The research firm said that CVE-2023-28205 is a “hole in Webkit,” or the engine used by Apple’s Safari browser and other browsers, that can allow a hacker to “give cybercriminals control over your browser, or indeed any app that uses WebKit to render and display HTML content.”

“Apple’s own Safari browser uses WebKit, making it directly vulnerable to WebKit bugs,” the firm said. “Additionally, Apple’s App Store rules mean that all browsers on iPhones and iPads must use WebKit, making this sort of bug a truly cross-browser problem for mobile Apple devices.”

CVE-2023-28206, another flaw that is being tracked and was patched, involves a security hole in IOSurfaceAccelerator. The bug can allow an app to execute code with kernel privileges, meaning an attacker can target the core of the code in iOS if it isn’t patched.

To update an Apple device, users can manually update to the latest version on their iPhones or iPads by heading to Settings, General, and Software Update. Then, they should tap Download and Install, follow the prompts, and wait for the phone or device to restart.

On Mac laptops and desktop computers, users can open the Apple menu and choose System Settings before going to General and then clicking on Software Update.

Meanwhile, Microsoft this week also issued an update that targets around 100 security vulnerabilities in the Windows operating system, it said. CISA also urged users and administrators to update their devices.
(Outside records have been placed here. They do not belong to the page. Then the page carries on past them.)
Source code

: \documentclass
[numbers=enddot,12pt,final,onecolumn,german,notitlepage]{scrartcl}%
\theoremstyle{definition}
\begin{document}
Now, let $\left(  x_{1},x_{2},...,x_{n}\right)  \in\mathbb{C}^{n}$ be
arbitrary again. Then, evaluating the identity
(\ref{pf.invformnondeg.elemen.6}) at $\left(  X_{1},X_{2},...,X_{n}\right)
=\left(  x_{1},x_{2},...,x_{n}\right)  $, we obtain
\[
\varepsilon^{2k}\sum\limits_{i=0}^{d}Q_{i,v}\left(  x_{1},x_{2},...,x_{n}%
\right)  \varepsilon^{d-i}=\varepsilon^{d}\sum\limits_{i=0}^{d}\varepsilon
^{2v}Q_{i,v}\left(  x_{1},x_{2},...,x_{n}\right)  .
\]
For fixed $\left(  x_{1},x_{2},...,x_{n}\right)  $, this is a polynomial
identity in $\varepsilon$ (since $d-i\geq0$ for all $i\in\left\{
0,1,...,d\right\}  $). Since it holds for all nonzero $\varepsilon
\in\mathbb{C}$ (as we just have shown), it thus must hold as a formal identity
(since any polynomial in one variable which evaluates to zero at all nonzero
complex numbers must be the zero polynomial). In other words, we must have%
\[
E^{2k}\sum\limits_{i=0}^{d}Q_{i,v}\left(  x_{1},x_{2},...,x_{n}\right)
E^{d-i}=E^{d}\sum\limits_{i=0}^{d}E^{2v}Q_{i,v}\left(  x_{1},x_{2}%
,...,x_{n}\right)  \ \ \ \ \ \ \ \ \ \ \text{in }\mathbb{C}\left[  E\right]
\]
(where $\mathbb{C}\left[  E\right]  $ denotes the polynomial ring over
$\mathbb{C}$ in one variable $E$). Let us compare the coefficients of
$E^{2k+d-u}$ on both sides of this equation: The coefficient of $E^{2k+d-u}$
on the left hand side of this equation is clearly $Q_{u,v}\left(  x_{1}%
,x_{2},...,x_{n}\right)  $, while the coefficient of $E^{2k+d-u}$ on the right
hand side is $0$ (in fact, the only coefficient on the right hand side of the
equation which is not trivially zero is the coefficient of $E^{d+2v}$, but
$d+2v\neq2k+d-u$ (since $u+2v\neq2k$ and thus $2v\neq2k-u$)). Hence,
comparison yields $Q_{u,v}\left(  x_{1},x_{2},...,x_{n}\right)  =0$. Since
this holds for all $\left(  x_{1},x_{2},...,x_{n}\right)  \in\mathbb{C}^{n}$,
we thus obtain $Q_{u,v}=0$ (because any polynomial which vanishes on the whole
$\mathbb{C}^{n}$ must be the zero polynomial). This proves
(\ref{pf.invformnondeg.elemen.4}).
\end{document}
Microsoft’s series of updates includes a patch to CVE-2023-28252, which is a weakness in the Windows Common Log System File System driver that is under active attack.

“If it seems familiar, that’s because there was a similar 0-day patched in the same component just two months ago,” Dustin Childs at the Trend Micro Zero Day Initiative told Krebs on Security. “To me, that implies the original fix was insufficient and attackers have found a method to bypass that fix. As in February, there is no information about how widespread these attacks may be. This type of exploit is typically paired with a code execution bug to spread malware or ransomware.”

To update your Windows device or computer, select the Start menu, type “Windows Update,” and load the Windows Update item that is displayed. The user should then manually check for updates.

[Ramjet38]

Checked for software updates on my mac Catalina and showed none, or none for Safari.

[LostinTexas]

Trusting DHS is sketchy at best, HOWEVER,,,,,,,,,,,,,,,,,,,,,,,,,,,,,,,,

The all too popular fad of not updating any OS for months to years really leaves room for vulnerability. Security patches and updates are real. The only way to react to a new threat is to update, and they are all reactionary. Some sooner than others.  I don't care for having to rely on the Big Tech companies either, but unless you are a programmer with experience and knowledge of such things, it is all we have. Windoze just sent down a big security update. I thought it was the monthly normal stuff, could have been but seemed to have an extra download.

Is this a real deal? Who knows, but not keeping up is still a poor choice. Yes even if "You never had a problem". Chances are you are a lot more lucky than good.

Edit: Android seems to not be ready just yet, if it is threatened.

[jmohme]

The secret is to not keep important **** on your phone and don't connect it to your computer to have it link your smart Stupid phone to anything important on it.

Use your phone as a phone, not a suppository for all of your financial and personal information.

[Mrs.Cicero]

13 hours ago, jmohme said:

The secret is to not keep important **** on your phone and don't connect it to your computer to have it link your smart Stupid phone to anything important on it.

Use your phone as a phone, not a suppository for all of your financial and personal information.

"suppository".  

[Eric]

You know, punctuation is very important. Consider this phrase: 'Let's eat grandma', or 'Let's eat, grandma.' Those two situations have a very different ending.

[LostinTexas]

20 hours ago, jmohme said:

The secret is to not keep important **** on your phone and don't connect it to your computer to have it link your smart Stupid phone to anything important on it.

Use your phone as a phone, not a suppository for all of your financial and personal information.

 

6 hours ago, Mrs.Cicero said:

"suppository".  

I chuckled at the play on words, or typo. Either way it turned out funny and very correct.